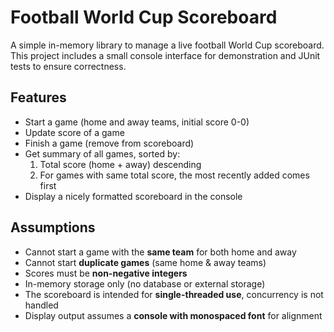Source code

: # Football World Cup Scoreboard

A simple in-memory library to manage a live football World Cup scoreboard.  
This project includes a small console interface for demonstration and JUnit tests to ensure correctness.

## Features

- Start a game (home and away teams, initial score 0-0)
- Update score of a game
- Finish a game (remove from scoreboard)
- Get summary of all games, sorted by:
    1. Total score (home + away) descending
    2. For games with same total score, the most recently added comes first
- Display a nicely formatted scoreboard in the console

## Assumptions

- Cannot start a game with the **same team** for both home and away
- Cannot start **duplicate games** (same home & away teams)
- Scores must be **non-negative integers**
- In-memory storage only (no database or external storage)
- The scoreboard is intended for **single-threaded use**, concurrency is not handled
- Display output assumes a **console with monospaced font** for alignment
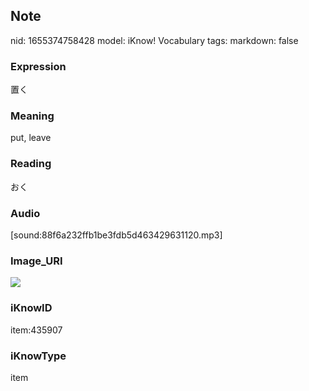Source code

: ## Note
nid: 1655374758428
model: iKnow! Vocabulary
tags: 
markdown: false

### Expression
置く

### Meaning
put, leave

### Reading
おく

### Audio
[sound:88f6a232ffb1be3fdb5d463429631120.mp3]

### Image_URI
<img src="2e9622428a37db424b6eb5cb7c075d63.jpg">

### iKnowID
item:435907

### iKnowType
item
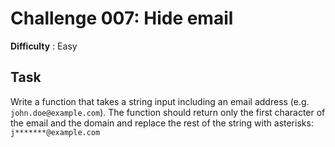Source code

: # Challenge 007: Hide email

**Difficulty** : Easy

## Task

Write a function that takes a string input including an
email address (e.g. `john.doe@example.com`).
The function should return only the first character of the
email and the domain and replace the rest of the string with asterisks:
`j*******@example.com`
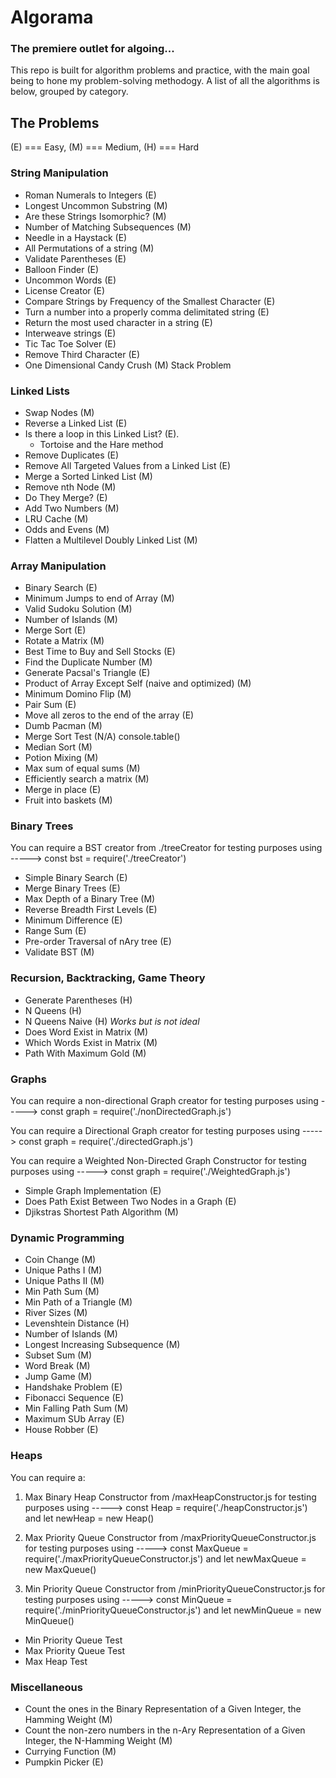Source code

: # Algorama

### The premiere outlet for algoing...

This repo is built for algorithm problems and practice, with the main goal being to hone my problem-solving methodogy. A list of all the algorithms is below, grouped by category.

## The Problems

(E) === Easy, (M) === Medium, (H) === Hard

### String Manipulation

- Roman Numerals to Integers (E)
- Longest Uncommon Substring (M)
- Are these Strings Isomorphic? (M)
- Number of Matching Subsequences (M)
- Needle in a Haystack (E)
- All Permutations of a string (M)
- Validate Parentheses (E)
- Balloon Finder (E)
- Uncommon Words (E)
- License Creator (E)
- Compare Strings by Frequency of the Smallest Character (E)
- Turn a number into a properly comma delimitated string (E)
- Return the most used character in a string (E)
- Interweave strings (E)
- Tic Tac Toe Solver (E)
- Remove Third Character (E)
- One Dimensional Candy Crush (M) Stack Problem

### Linked Lists

- Swap Nodes (M)
- Reverse a Linked List (E)
- Is there a loop in this Linked List? (E).
  - Tortoise and the Hare method
- Remove Duplicates (E)
- Remove All Targeted Values from a Linked List (E)
- Merge a Sorted Linked List (M)
- Remove nth Node (M)
- Do They Merge? (E)
- Add Two Numbers (M)
- LRU Cache (M)
- Odds and Evens (M)
- Flatten a Multilevel Doubly Linked List (M)

### Array Manipulation

- Binary Search (E)
- Minimum Jumps to end of Array (M)
- Valid Sudoku Solution (M)
- Number of Islands (M)
- Merge Sort (E)
- Rotate a Matrix (M)
- Best Time to Buy and Sell Stocks (E)
- Find the Duplicate Number (M)
- Generate Pacsal's Triangle (E)
- Product of Array Except Self (naive and optimized) (M)
- Minimum Domino Flip (M)
- Pair Sum (E)
- Move all zeros to the end of the array (E)
- Dumb Pacman (M)
- Merge Sort Test (N/A) console.table()
- Median Sort (M)
- Potion Mixing (M)
- Max sum of equal sums (M)
- Efficiently search a matrix (M)
- Merge in place (E)
- Fruit into baskets (M)

### Binary Trees

You can require a BST creator from ./treeCreator for testing purposes using -----> const bst = require('./treeCreator')

- Simple Binary Search (E)
- Merge Binary Trees (E)
- Max Depth of a Binary Tree (M)
- Reverse Breadth First Levels (E)
- Minimum Difference (E)
- Range Sum (E)
- Pre-order Traversal of nAry tree (E)
- Validate BST (M)

### Recursion, Backtracking, Game Theory

- Generate Parentheses (H)
- N Queens (H)
- N Queens Naive (H) _Works but is not ideal_
- Does Word Exist in Matrix (M)
- Which Words Exist in Matrix (M)
- Path With Maximum Gold (M)

### Graphs

You can require a non-directional Graph creator for testing purposes using -----> const graph = require('./nonDirectedGraph.js')

You can require a Directional Graph creator for testing purposes using -----> const graph = require('./directedGraph.js')

You can require a Weighted Non-Directed Graph Constructor for testing purposes using -----> const graph = require('./WeightedGraph.js')

- Simple Graph Implementation (E)
- Does Path Exist Between Two Nodes in a Graph (E)
- Djikstras Shortest Path Algorithm (M)

### Dynamic Programming

- Coin Change (M)
- Unique Paths I (M)
- Unique Paths II (M)
- Min Path Sum (M)
- Min Path of a Triangle (M)
- River Sizes (M)
- Levenshtein Distance (H)
- Number of Islands (M)
- Longest Increasing Subsequence (M)
- Subset Sum (M)
- Word Break (M)
- Jump Game (M)
- Handshake Problem (E)
- Fibonacci Sequence (E)
- Min Falling Path Sum (M)
- Maximum SUb Array (E)
- House Robber (E)

### Heaps

You can require a:

1. Max Binary Heap Constructor from /maxHeapConstructor.js for testing purposes using -----> const Heap = require('./heapConstructor.js') and let newHeap = new Heap()

2. Max Priority Queue Constructor from /maxPriorityQueueConstructor.js for testing purposes using -----> const MaxQueue = require('./maxPriorityQueueConstructor.js') and let newMaxQueue = new MaxQueue()

3. Min Priority Queue Constructor from /minPriorityQueueConstructor.js for testing purposes using -----> const MinQueue = require('./minPriorityQueueConstructor.js') and let newMinQueue = new MinQueue()

- Min Priority Queue Test
- Max Priority Queue Test
- Max Heap Test

### Miscellaneous

- Count the ones in the Binary Representation of a Given Integer, the Hamming Weight (M)
- Count the non-zero numbers in the n-Ary Representation of a Given Integer, the N-Hamming Weight (M)
- Currying Function (M)
- Pumpkin Picker (E)

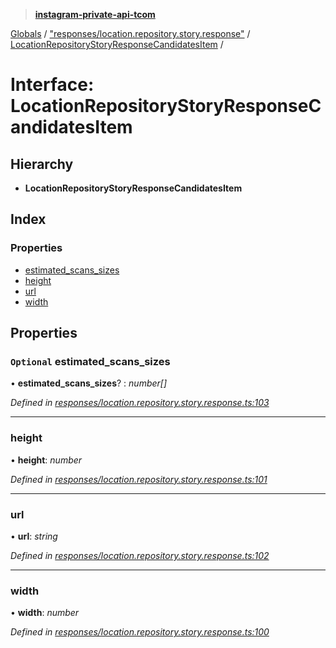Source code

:> **[instagram-private-api-tcom](../README.md)**

[Globals](../README.md) / ["responses/location.repository.story.response"](../modules/_responses_location_repository_story_response_.md) / [LocationRepositoryStoryResponseCandidatesItem](_responses_location_repository_story_response_.locationrepositorystoryresponsecandidatesitem.md) /

# Interface: LocationRepositoryStoryResponseCandidatesItem

## Hierarchy

* **LocationRepositoryStoryResponseCandidatesItem**

## Index

### Properties

* [estimated_scans_sizes](_responses_location_repository_story_response_.locationrepositorystoryresponsecandidatesitem.md#optional-estimated_scans_sizes)
* [height](_responses_location_repository_story_response_.locationrepositorystoryresponsecandidatesitem.md#height)
* [url](_responses_location_repository_story_response_.locationrepositorystoryresponsecandidatesitem.md#url)
* [width](_responses_location_repository_story_response_.locationrepositorystoryresponsecandidatesitem.md#width)

## Properties

### `Optional` estimated_scans_sizes

• **estimated_scans_sizes**? : *number[]*

*Defined in [responses/location.repository.story.response.ts:103](https://github.com/cuonglnhust/instagram-private-api-tcom/blob/3e16058/src/responses/location.repository.story.response.ts#L103)*

___

###  height

• **height**: *number*

*Defined in [responses/location.repository.story.response.ts:101](https://github.com/cuonglnhust/instagram-private-api-tcom/blob/3e16058/src/responses/location.repository.story.response.ts#L101)*

___

###  url

• **url**: *string*

*Defined in [responses/location.repository.story.response.ts:102](https://github.com/cuonglnhust/instagram-private-api-tcom/blob/3e16058/src/responses/location.repository.story.response.ts#L102)*

___

###  width

• **width**: *number*

*Defined in [responses/location.repository.story.response.ts:100](https://github.com/cuonglnhust/instagram-private-api-tcom/blob/3e16058/src/responses/location.repository.story.response.ts#L100)*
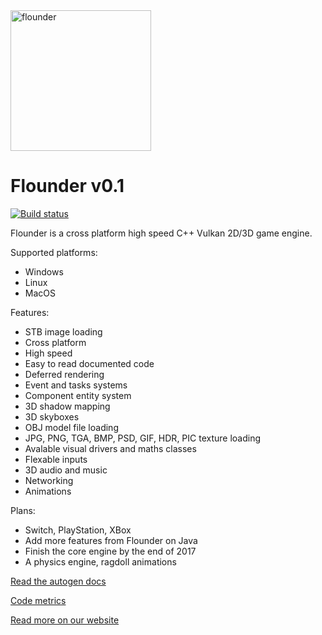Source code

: <img src="https://github.com/Equilibrium-Games/Flounder/blob/master/logo.jpg" alt="flounder" width=225>

# Flounder v0.1
[![Build status](https://ci.appveyor.com/api/projects/status/4uhakf6tt78wov7o?svg=true)](https://ci.appveyor.com/project/Mattparks/flounder)

Flounder is a cross platform high speed C++ Vulkan 2D/3D game engine.

Supported platforms:
 * Windows
 * Linux
 * MacOS

Features:
 * STB image loading
 * Cross platform
 * High speed
 * Easy to read documented code
 * Deferred rendering
 * Event and tasks systems
 * Component entity system
 * 3D shadow mapping
 * 3D skyboxes
 * OBJ model file loading
 * JPG, PNG, TGA, BMP, PSD, GIF, HDR, PIC texture loading
 * Avalable visual drivers and maths classes
 * Flexable inputs
 * 3D audio and music
 * Networking
 * Animations
 
Plans:
 * Switch, PlayStation, XBox
 * Add more features from Flounder on Java
 * Finish the core engine by the end of 2017
 * A physics engine, ragdoll animations

[Read the autogen docs](https://equilibrium-games.github.io/Flounder/html/namespaceflounder.html)

[Code metrics](https://equilibrium-games.github.io/Flounder/loc/LocMetrics.html)

[Read more on our website](https://equilibrium.games)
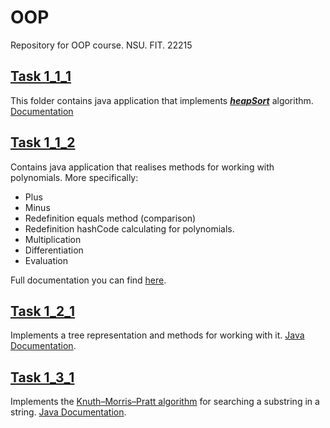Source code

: # OOP
Repository for OOP course. NSU. FIT. 22215

## [Task 1_1_1](https://vlasival.github.io/OOP/task_1_1_1/)
This folder contains java application that implements ***[heapSort](https://en.wikipedia.org/wiki/Heapsort#:~:text=that%20of%20extraction.-,Algorithm,its%20position%20in%20the%20heap.)*** algorithm.
[Documentation](https://vlasival.github.io/OOP/task_1_1_1/)

## [Task 1_1_2](https://vlasival.github.io/OOP/task_1_1_2/)
Contains java application that realises methods for working with polynomials.
More specifically:
- Plus
- Minus
- Redefinition equals method (comparison)
- Redefinition hashCode calculating for polynomials.
- Multiplication
- Differentiation
- Evaluation 

Full documentation you can find [here](https://vlasival.github.io/OOP/task_1_1_2/).

## [Task 1_2_1](https://vlasival.github.io/OOP/task_1_2_1/)
Implements a tree representation and methods for working with it. [Java Documentation](https://vlasival.github.io/OOP/task_1_2_1/).

## [Task 1_3_1](https://vlasival.github.io/OOP/task_1_3_1/)
Implements the [Knuth–Morris–Pratt algorithm](https://en.wikipedia.org/wiki/Knuth%E2%80%93Morris%E2%80%93Pratt_algorithm) for searching a substring in a string. [Java Documentation](https://vlasival.github.io/OOP/task_1_3_1/).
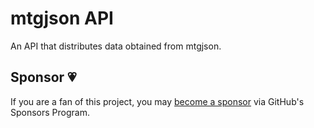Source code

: # mtgjson API

An API that distributes data obtained from mtgjson.

## Sponsor 💗

If you are a fan of this project, you may
[become a sponsor](https://github.com/sponsors/CharlesStover)
via GitHub's Sponsors Program.
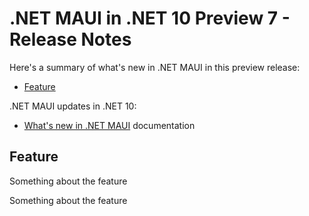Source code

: # .NET MAUI in .NET 10 Preview 7 - Release Notes

Here's a summary of what's new in .NET MAUI in this preview release:

- [Feature](#feature)

.NET MAUI updates in .NET 10:

- [What's new in .NET MAUI](https://learn.microsoft.com/dotnet/maui/whats-new/) documentation

## Feature

Something about the feature

Something about the feature
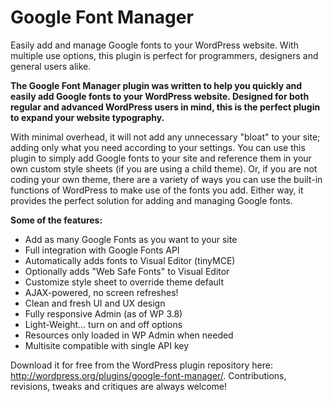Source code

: Google Font Manager
=========

Easily add and manage Google fonts to your WordPress website. With multiple use options, this plugin is perfect for programmers, designers and general users alike.

**The Google Font Manager plugin was written to help you quickly and easily add Google fonts to your WordPress website. Designed for both regular and advanced WordPress users in mind, this is the perfect plugin to expand your website typography.** 

With minimal overhead, it will not add any unnecessary "bloat" to your site; adding only what you need according to your settings. You can use this plugin to simply add Google fonts to your site and reference them in your own custom style sheets (if you are using a child theme). Or, if you are not coding your own theme, there are a variety of ways you can use the built-in functions of WordPress to make use of the fonts you add. Either way, it provides the perfect solution for adding and managing Google fonts.

**Some of the features:**

* Add as many Google Fonts as you want to your site
* Full integration with Google Fonts API
* Automatically adds fonts to Visual Editor (tinyMCE)
* Optionally adds "Web Safe Fonts" to Visual Editor 
* Customize style sheet to override theme default
* AJAX-powered, no screen refreshes! 
* Clean and fresh UI and UX design
* Fully responsive Admin (as of WP 3.8)
* Light-Weight... turn on and off options
* Resources only loaded in WP Admin when needed
* Multisite compatible with single API key

Download it for free from the WordPress plugin repository here: http://wordpress.org/plugins/google-font-manager/. Contributions, revisions, tweaks and critiques are always welcome!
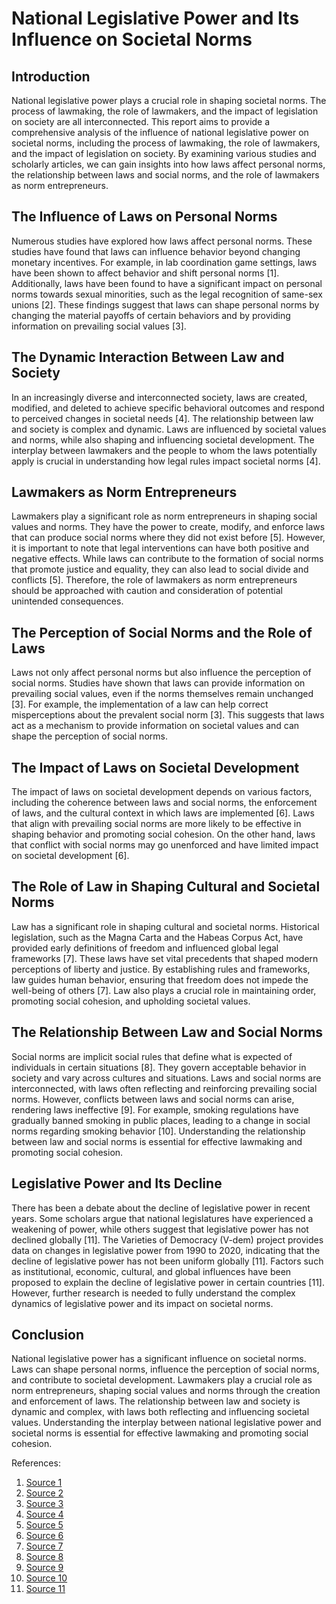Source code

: # National Legislative Power and Its Influence on Societal Norms

## Introduction

National legislative power plays a crucial role in shaping societal norms. The process of lawmaking, the role of lawmakers, and the impact of legislation on society are all interconnected. This report aims to provide a comprehensive analysis of the influence of national legislative power on societal norms, including the process of lawmaking, the role of lawmakers, and the impact of legislation on society. By examining various studies and scholarly articles, we can gain insights into how laws affect personal norms, the relationship between laws and social norms, and the role of lawmakers as norm entrepreneurs.

## The Influence of Laws on Personal Norms

Numerous studies have explored how laws affect personal norms. These studies have found that laws can influence behavior beyond changing monetary incentives. For example, in lab coordination game settings, laws have been shown to affect behavior and shift personal norms [1]. Additionally, laws have been found to have a significant impact on personal norms towards sexual minorities, such as the legal recognition of same-sex unions [2]. These findings suggest that laws can shape personal norms by changing the material payoffs of certain behaviors and by providing information on prevailing social values [3].

## The Dynamic Interaction Between Law and Society

In an increasingly diverse and interconnected society, laws are created, modified, and deleted to achieve specific behavioral outcomes and respond to perceived changes in societal needs [4]. The relationship between law and society is complex and dynamic. Laws are influenced by societal values and norms, while also shaping and influencing societal development. The interplay between lawmakers and the people to whom the laws potentially apply is crucial in understanding how legal rules impact societal norms [4].

## Lawmakers as Norm Entrepreneurs

Lawmakers play a significant role as norm entrepreneurs in shaping social values and norms. They have the power to create, modify, and enforce laws that can produce social norms where they did not exist before [5]. However, it is important to note that legal interventions can have both positive and negative effects. While laws can contribute to the formation of social norms that promote justice and equality, they can also lead to social divide and conflicts [5]. Therefore, the role of lawmakers as norm entrepreneurs should be approached with caution and consideration of potential unintended consequences.

## The Perception of Social Norms and the Role of Laws

Laws not only affect personal norms but also influence the perception of social norms. Studies have shown that laws can provide information on prevailing social values, even if the norms themselves remain unchanged [3]. For example, the implementation of a law can help correct misperceptions about the prevalent social norm [3]. This suggests that laws act as a mechanism to provide information on societal values and can shape the perception of social norms.

## The Impact of Laws on Societal Development

The impact of laws on societal development depends on various factors, including the coherence between laws and social norms, the enforcement of laws, and the cultural context in which laws are implemented [6]. Laws that align with prevailing social norms are more likely to be effective in shaping behavior and promoting social cohesion. On the other hand, laws that conflict with social norms may go unenforced and have limited impact on societal development [6].

## The Role of Law in Shaping Cultural and Societal Norms

Law has a significant role in shaping cultural and societal norms. Historical legislation, such as the Magna Carta and the Habeas Corpus Act, have provided early definitions of freedom and influenced global legal frameworks [7]. These laws have set vital precedents that shaped modern perceptions of liberty and justice. By establishing rules and frameworks, law guides human behavior, ensuring that freedom does not impede the well-being of others [7]. Law also plays a crucial role in maintaining order, promoting social cohesion, and upholding societal values.

## The Relationship Between Law and Social Norms

Social norms are implicit social rules that define what is expected of individuals in certain situations [8]. They govern acceptable behavior in society and vary across cultures and situations. Laws and social norms are interconnected, with laws often reflecting and reinforcing prevailing social norms. However, conflicts between laws and social norms can arise, rendering laws ineffective [9]. For example, smoking regulations have gradually banned smoking in public places, leading to a change in social norms regarding smoking behavior [10]. Understanding the relationship between law and social norms is essential for effective lawmaking and promoting social cohesion.

## Legislative Power and Its Decline

There has been a debate about the decline of legislative power in recent years. Some scholars argue that national legislatures have experienced a weakening of power, while others suggest that legislative power has not declined globally [11]. The Varieties of Democracy (V-dem) project provides data on changes in legislative power from 1990 to 2020, indicating that the decline of legislative power has not been uniform globally [11]. Factors such as institutional, economic, cultural, and global influences have been proposed to explain the decline of legislative power in certain countries [11]. However, further research is needed to fully understand the complex dynamics of legislative power and its impact on societal norms.

## Conclusion

National legislative power has a significant influence on societal norms. Laws can shape personal norms, influence the perception of social norms, and contribute to societal development. Lawmakers play a crucial role as norm entrepreneurs, shaping social values and norms through the creation and enforcement of laws. The relationship between law and society is dynamic and complex, with laws both reflecting and influencing societal values. Understanding the interplay between national legislative power and societal norms is essential for effective lawmaking and promoting social cohesion.

References:

1. [Source 1](https://www.ncbi.nlm.nih.gov/pmc/articles/PMC8462721/)
2. [Source 2](https://www.nature.com/articles/s41598-020-73623-x)
3. [Source 3](https://www.ncbi.nlm.nih.gov/pmc/articles/PMC8462721/)
4. [Source 4](https://www.nature.com/articles/s41598-020-73623-x)
5. [Source 5](https://www.degruyter.com/document/doi/10.2202/1555-5879.1320/html)
6. [Source 6](https://www.hup.harvard.edu/books/9780674008144)
7. [Source 7](https://www.hup.harvard.edu/books/9780674008144)
8. [Source 8](https://www.simplypsychology.org/social-norms-examples.html)
9. [Source 9](https://brilliantio.com/how-does-law-impact-our-life/)
10. [Source 10](https://cepr.org/voxeu/columns/social-norms-and-enforcement-laws)
11. [Source 11](https://www.linkedin.com/pulse/exploring-relationship-between-legal-systems-societal-structures-uthse)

══════

Collect the lines of the data that carry the word "Cannot".

- Cannot start a game with the **same team** for both home and away
- Cannot start **duplicate games** (same home & away teams)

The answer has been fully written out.